_Exercise details_.
All lines from the one holding "### 시간 복잡도 분석" down to the last line of the entries are to be reproduced exactly, with no other lines.

------ Data to process ------

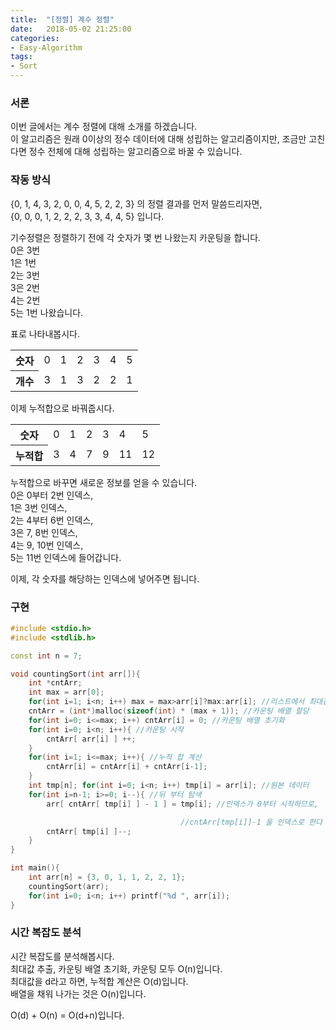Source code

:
 ```yaml
---
title:  "[정렬] 계수 정렬"
date:   2018-05-02 21:25:00
categories:
- Easy-Algorithm
tags:
- Sort
---
```


### 서론
이번 글에서는 계수 정렬에 대해 소개를 하겠습니다.<br>
이 알고리즘은 원래 0이상의 정수 데이터에 대해 성립하는 알고리즘이지만, 조금만 고친다면 정수 전체에 대해 성립하는 알고리즘으로 바꿀 수 있습니다.<br>

### 작동 방식
{0, 1, 4, 3, 2, 0, 0, 4, 5, 2, 2, 3} 의 정렬 결과를 먼저 말씀드리자면,<br>
{0, 0, 0, 1, 2, 2, 2, 3, 3, 4, 4, 5} 입니다.

기수정렬은 정렬하기 전에 각 숫자가 몇 번 나왔는지 카운팅을 합니다.<br>
0은 3번<br>
1은 1번<br>
2는 3번<br>
3은 2번<br>
4는 2번<br>
5는 1번 나왔습니다.<br>

표로 나타내봅시다.
<table>
<tr> <th>숫자</th> <td>0</td> <td>1</td> <td>2</td> <td>3</td> <td>4</td> <td>5</td> </tr>
<tr> <th>개수</th> <td>3</td> <td>1</td> <td>3</td> <td>2</td> <td>2</td> <td>1</td> </tr>
</table>

이제 누적합으로 바꿔줍시다.

<table>
<tr> <th>숫자</th> <td>0</td> <td>1</td> <td>2</td> <td>3</td> <td>4</td> <td>5</td> </tr>
<tr> <th>누적합</th> <td>3</td> <td>4</td> <td>7</td> <td>9</td> <td>11</td> <td>12</td> </tr>
</table>

누적합으로 바꾸면 새로운 정보를 얻을 수 있습니다.<br>
0은 0부터 2번 인덱스,<br>
1은 3번 인덱스,<br>
2는 4부터 6번 인덱스,<br>
3은 7, 8번 인덱스,<br>
4는 9, 10번 인덱스,<br>
5는 11번 인덱스에 들어갑니다.

이제, 각 숫자를 해당하는 인덱스에 넣어주면 됩니다.

### 구현
```cpp
#include <stdio.h>
#include <stdlib.h>

const int n = 7;

void countingSort(int arr[]){
    int *cntArr;
    int max = arr[0];
    for(int i=1; i<n; i++) max = max>arr[i]?max:arr[i]; //리스트에서 최대값 추출
    cntArr = (int*)malloc(sizeof(int) * (max + 1)); //카운팅 배열 할당
    for(int i=0; i<=max; i++) cntArr[i] = 0; //카운팅 배열 초기화
    for(int i=0; i<n; i++){ //카운팅 시작
        cntArr[ arr[i] ] ++;
    }
    for(int i=1; i<=max; i++){ //누적 합 계산
        cntArr[i] = cntArr[i] + cntArr[i-1];
    }
    int tmp[n]; for(int i=0; i<n; i++) tmp[i] = arr[i]; //원본 데이터
    for(int i=n-1; i>=0; i--){ //뒤 부터 탐색
        arr[ cntArr[ tmp[i] ] - 1 ] = tmp[i]; //인덱스가 0부터 시작하므로,

                                      //cntArr[tmp[i]]-1 을 인덱스로 한다
        cntArr[ tmp[i] ]--;
    }
}

int main(){
    int arr[n] = {3, 0, 1, 1, 2, 2, 1};
    countingSort(arr);
    for(int i=0; i<n; i++) printf("%d ", arr[i]);
}
```

### 시간 복잡도 분석
시간 복잡도를 분석해봅시다.<br>
최대값 추출, 카운팅 배열 초기화, 카운팅 모두 O(n)입니다.<br>
최대값을 d라고 하면, 누적합 계산은 O(d)입니다.<br>
배열을 채워 나가는 것은 O(n)입니다.

O(d) + O(n) = O(d+n)입니다.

------

_Task output_.
### 시간 복잡도 분석
시간 복잡도를 분석해봅시다.<br>
최대값 추출, 카운팅 배열 초기화, 카운팅 모두 O(n)입니다.<br>
최대값을 d라고 하면, 누적합 계산은 O(d)입니다.<br>
배열을 채워 나가는 것은 O(n)입니다.

O(d) + O(n) = O(d+n)입니다.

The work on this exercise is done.